Population (Dec. 2013)
- • Total: 4,701
- • Density: 89/km^{2} (230/sq mi)
- Demonym: Sersalesi
- Time zone: UTC+1 (CET)
- • Summer (DST): UTC+2 (CEST)
- Postal code: 88054
- Dialing code: 0961

= Sersale =

Sersale is a comune in the province of Catanzaro in the Calabria region of Italy. As of 2013, Sersale had an estimated population of 4,701.
Sersale was founded in 1620. It was named after a baron named Francesco Sersale who owned a large amount of land in the area surrounding the present borders of Sersale. Francesco Sersale and his family came from Naples. There are records of this family in that area from as far back as 1271.

Life was difficult for the "humble classes" of people in those times, and in Serrastretta, things were so bad that a small group opted to leave. Upon hearing that Francesco seemed to be a very just landowner and offered what seemed to be a good deal to the peasants who settled there, a small group of colonists walked about 30 to 50 mi over rough terrain to start new lives on Francesco's property. After having a fine palace built for himself, he had his workmen build narrow little shacks for the workers to occupy, in full view of his palace. He developed a co-operative system where people could work patches of land, and have to pay him a fee at the end of the year. He encouraged them to plant trees and gardens to feed their families, as the land was good and there was a stream that ran through the area all year round.

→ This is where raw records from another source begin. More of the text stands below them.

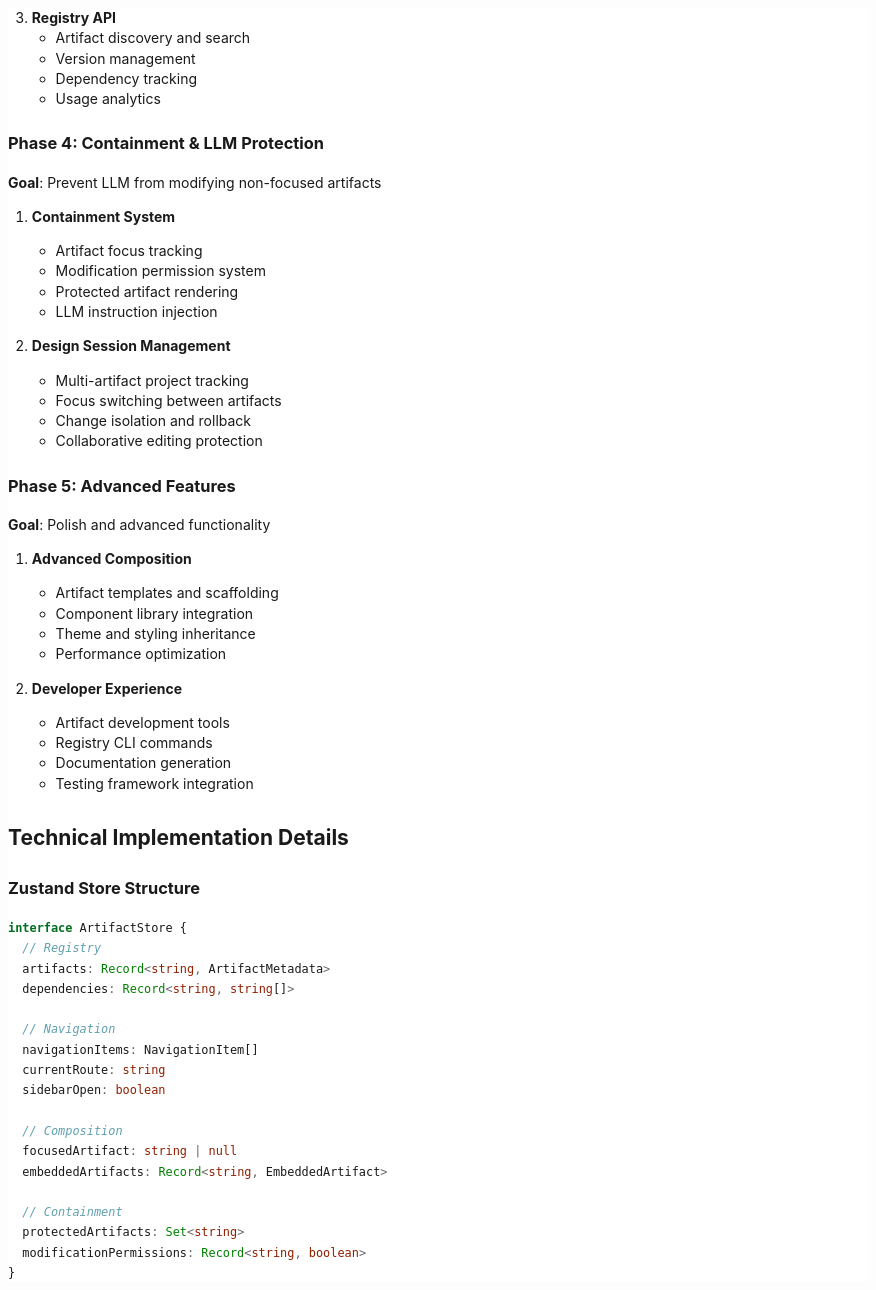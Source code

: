 3. **Registry API**
   - Artifact discovery and search
   - Version management
   - Dependency tracking
   - Usage analytics

### Phase 4: Containment & LLM Protection
**Goal**: Prevent LLM from modifying non-focused artifacts

1. **Containment System**
   - Artifact focus tracking
   - Modification permission system
   - Protected artifact rendering
   - LLM instruction injection

2. **Design Session Management**
   - Multi-artifact project tracking
   - Focus switching between artifacts
   - Change isolation and rollback
   - Collaborative editing protection

### Phase 5: Advanced Features
**Goal**: Polish and advanced functionality

1. **Advanced Composition**
   - Artifact templates and scaffolding
   - Component library integration
   - Theme and styling inheritance
   - Performance optimization

2. **Developer Experience**
   - Artifact development tools
   - Registry CLI commands
   - Documentation generation
   - Testing framework integration

## Technical Implementation Details

### Zustand Store Structure
```typescript
interface ArtifactStore {
  // Registry
  artifacts: Record<string, ArtifactMetadata>
  dependencies: Record<string, string[]>
  
  // Navigation
  navigationItems: NavigationItem[]
  currentRoute: string
  sidebarOpen: boolean
  
  // Composition
  focusedArtifact: string | null
  embeddedArtifacts: Record<string, EmbeddedArtifact>
  
  // Containment
  protectedArtifacts: Set<string>
  modificationPermissions: Record<string, boolean>
}
```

The original settlers were all from Serrastretta:

- Francesco Giuliano,
- Pietro Torchia,
- Giovanni Girolamo Talarico,
- Giovanni Tommaso Mancusi,
- Marco De Fazio
- Vittorio Torchia,
- Luca Antonio Felice,
- Francesco Mulinaro,
- Giovanni Maria Senatore,
- Giovanni Tommaso Gallo,
- Pietro Giovanni Mazza and
- Marcantonio Defazio, alias Caulo.

Many descendants of these original settlers still live in Sersale, and of course, many have emigrated to various parts of the world.

After Francesco Sersale died, his land passed into the hands of his descendants who did not share his values. Their greed and disdain for human life caused misery for the settlers. At certain periods, because the children of the owners did not have to work, they caused many problems such as taking advantage of the young girls and getting them pregnant, as well as increasing the fees for land usage incommensurate with the produce of the land. The great-grandchildren of this Baron also lost pieces of land by making bad investments; and this is how eventually the land was owned by many people and the town developed.

Translated from Sersale - Storia di una comunità presilana by Michele Scarpino - Translator, Antonio Torchia.